Вы делаете две вещи одновременно — люди приходят ко мне и говорят: «Мы хотим избавиться от ума; это одно сплошное мучение — ад». Но если я говорю им. «Тогда закройте одну за другой все щели — потому что, с одной стороны, вы хотите отбросить ум, а с другой — вы постоянно кормите его, и это весьма трудно».
Я отправляю людей на двадцать один день в безмолвие. Через четыре-пять дней это становится настоящим адом. Они ничего не делают — им разрешается сидеть с закрытыми глазами и ушами, двигаться, ходить — но не смотреть по сторонам, а смотреть только под ноги, самое большее — на четыре фута вперед; есть, пить — ничего особенного, просто дать отдых чувствам, закрыть щели...
Через четыре-пять дней ум начинает бунтовать.
Если они могут продолжать, то примерно на четырнадцатый или пятнадцатый день ум начинает смиряться с этим фактом — совсем как человек, умирающий в больнице; вы говорите ему: «Ты умираешь», — он не верит, он отрицает это, но постепенно... что он может сделать? Он бессилен, и смиряется; как только он принимает этот факт, беспокоиться не о чем. Тогда он расслабляется.
Если вы продолжаете и не обращаете внимания на постоянные удары ума, который требует, чтобы вы искали для него все больше и больше пищи, то на четырнадцатый или пятнадцатый день он успокаивается. А как только ум внутри вас успокаивается, вы начинаете цвести. Ум — рабство, навязанное сущности.
Так что попробуйте жить на минимуме чувств.
Однажды ко мне пришел Мулла Насреддин. Его заинтересовали слухи о медитации. Я сказал, чтобы для начала он год сидел с закрытыми глазами — хорошо зная его, я думал, что даже это невозможно. Он сказал:
— Но я не хочу закрывать глаза.
Я сказал ему:
— Ты понял меня? Понимаешь ты меня или нет? Закрой глаза!
Он чуть-чуть прищурился — наполовину прикрыл глаза — и сказал:
— Больше я не могу.
Я спросил:
— В чем дело?
Он сказал:
— Я во всем строго придерживаюсь среднего курса. Я могу, самое большее, закрыть глаза наполовину. Я не могу закрыть их совсем. Кто знает, что может случиться? Я могу пропустить что-то красивое — нет, я не могу закрыть глаза. Половину я могу закрыть, половину оставлю открытой, чтобы следить, что происходит.
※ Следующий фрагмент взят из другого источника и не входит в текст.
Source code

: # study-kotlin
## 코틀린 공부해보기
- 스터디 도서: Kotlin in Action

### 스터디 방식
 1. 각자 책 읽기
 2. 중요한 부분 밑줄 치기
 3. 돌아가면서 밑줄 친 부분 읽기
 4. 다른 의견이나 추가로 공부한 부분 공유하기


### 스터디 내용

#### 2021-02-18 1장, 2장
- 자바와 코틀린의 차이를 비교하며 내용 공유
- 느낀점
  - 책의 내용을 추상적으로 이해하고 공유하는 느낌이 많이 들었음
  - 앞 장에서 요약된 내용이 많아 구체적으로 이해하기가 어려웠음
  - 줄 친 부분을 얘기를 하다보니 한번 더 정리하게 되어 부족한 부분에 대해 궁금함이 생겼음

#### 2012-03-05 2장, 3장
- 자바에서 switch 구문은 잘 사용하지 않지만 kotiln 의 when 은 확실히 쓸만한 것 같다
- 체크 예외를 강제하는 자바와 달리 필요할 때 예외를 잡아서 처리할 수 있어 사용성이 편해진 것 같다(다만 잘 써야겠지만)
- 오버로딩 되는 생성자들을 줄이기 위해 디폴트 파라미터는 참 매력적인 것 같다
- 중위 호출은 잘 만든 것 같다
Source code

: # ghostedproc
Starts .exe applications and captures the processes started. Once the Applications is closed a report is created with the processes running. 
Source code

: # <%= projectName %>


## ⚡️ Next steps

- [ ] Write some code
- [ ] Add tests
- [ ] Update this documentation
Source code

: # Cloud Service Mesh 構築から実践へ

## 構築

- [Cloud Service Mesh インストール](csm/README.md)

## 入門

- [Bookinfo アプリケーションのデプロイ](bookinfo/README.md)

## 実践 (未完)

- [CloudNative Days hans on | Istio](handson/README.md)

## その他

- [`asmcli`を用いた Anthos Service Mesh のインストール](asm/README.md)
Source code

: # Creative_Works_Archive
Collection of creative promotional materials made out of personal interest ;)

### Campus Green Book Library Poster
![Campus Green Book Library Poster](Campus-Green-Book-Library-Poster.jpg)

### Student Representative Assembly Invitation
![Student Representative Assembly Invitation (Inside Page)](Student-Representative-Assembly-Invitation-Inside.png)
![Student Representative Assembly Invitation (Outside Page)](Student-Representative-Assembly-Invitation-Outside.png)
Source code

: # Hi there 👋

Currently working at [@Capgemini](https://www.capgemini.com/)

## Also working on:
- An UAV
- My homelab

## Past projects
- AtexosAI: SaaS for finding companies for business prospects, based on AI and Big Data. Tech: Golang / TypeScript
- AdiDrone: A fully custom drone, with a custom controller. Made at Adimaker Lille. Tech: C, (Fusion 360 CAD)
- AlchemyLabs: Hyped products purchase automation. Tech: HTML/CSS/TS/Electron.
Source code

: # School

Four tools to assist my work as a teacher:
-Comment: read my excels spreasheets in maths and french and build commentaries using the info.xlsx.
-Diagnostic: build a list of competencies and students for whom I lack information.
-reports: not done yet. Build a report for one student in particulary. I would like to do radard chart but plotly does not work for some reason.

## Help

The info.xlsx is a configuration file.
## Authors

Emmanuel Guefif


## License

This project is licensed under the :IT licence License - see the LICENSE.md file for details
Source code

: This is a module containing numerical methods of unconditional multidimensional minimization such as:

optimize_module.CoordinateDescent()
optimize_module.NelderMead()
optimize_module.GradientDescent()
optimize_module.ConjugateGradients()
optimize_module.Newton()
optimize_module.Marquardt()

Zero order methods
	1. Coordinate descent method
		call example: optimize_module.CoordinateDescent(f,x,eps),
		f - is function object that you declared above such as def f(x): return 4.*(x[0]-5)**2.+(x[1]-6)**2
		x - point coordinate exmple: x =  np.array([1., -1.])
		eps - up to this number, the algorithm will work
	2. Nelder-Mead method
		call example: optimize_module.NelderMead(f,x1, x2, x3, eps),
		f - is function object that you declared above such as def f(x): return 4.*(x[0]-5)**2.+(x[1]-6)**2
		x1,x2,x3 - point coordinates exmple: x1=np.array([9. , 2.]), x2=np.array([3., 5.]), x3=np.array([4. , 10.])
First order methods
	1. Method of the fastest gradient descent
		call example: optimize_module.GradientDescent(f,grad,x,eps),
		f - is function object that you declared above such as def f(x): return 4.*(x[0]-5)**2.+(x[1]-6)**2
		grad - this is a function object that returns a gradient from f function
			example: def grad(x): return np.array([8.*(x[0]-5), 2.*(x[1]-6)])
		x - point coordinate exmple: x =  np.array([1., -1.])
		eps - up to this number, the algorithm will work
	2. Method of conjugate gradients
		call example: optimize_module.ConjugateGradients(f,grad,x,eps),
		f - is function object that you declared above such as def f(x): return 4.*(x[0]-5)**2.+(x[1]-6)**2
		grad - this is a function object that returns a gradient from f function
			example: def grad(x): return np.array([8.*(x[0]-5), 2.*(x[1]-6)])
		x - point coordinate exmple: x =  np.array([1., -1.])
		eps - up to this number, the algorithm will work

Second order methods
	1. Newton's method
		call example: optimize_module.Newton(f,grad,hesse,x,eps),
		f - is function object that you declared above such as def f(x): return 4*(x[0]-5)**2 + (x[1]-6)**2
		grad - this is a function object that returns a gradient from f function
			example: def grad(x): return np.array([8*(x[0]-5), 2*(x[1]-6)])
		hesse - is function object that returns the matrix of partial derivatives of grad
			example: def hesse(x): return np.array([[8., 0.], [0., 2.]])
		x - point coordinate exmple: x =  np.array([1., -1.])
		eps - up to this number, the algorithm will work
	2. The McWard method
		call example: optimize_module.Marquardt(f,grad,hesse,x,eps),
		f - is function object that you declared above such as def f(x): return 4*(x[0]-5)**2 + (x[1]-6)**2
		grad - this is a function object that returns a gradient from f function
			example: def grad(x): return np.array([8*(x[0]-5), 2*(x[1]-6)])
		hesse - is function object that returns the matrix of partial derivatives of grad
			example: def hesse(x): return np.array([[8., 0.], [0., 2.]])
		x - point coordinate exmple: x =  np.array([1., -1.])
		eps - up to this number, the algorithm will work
Я абсолютно согласен, — сказал он мне, — с той старой леди, что ходила в церковь. Всякий раз при упоминании имени Божьего она кланялась — и все было бы прекрасно, но священник несколько беспокоился, потому что всякий раз, когда упоминалось имя Дьявола, она тоже кланялась. Однажды священник не выдержал и, когда прихожане расходились из церкви, он подошел к старой леди и спросил: «В чем дело? Почему вы это делаете? Я могу понять, что вы кланяетесь, слыша имя Бога, но почему, когда упоминается имя Дьявола, вы тоже кланяетесь?»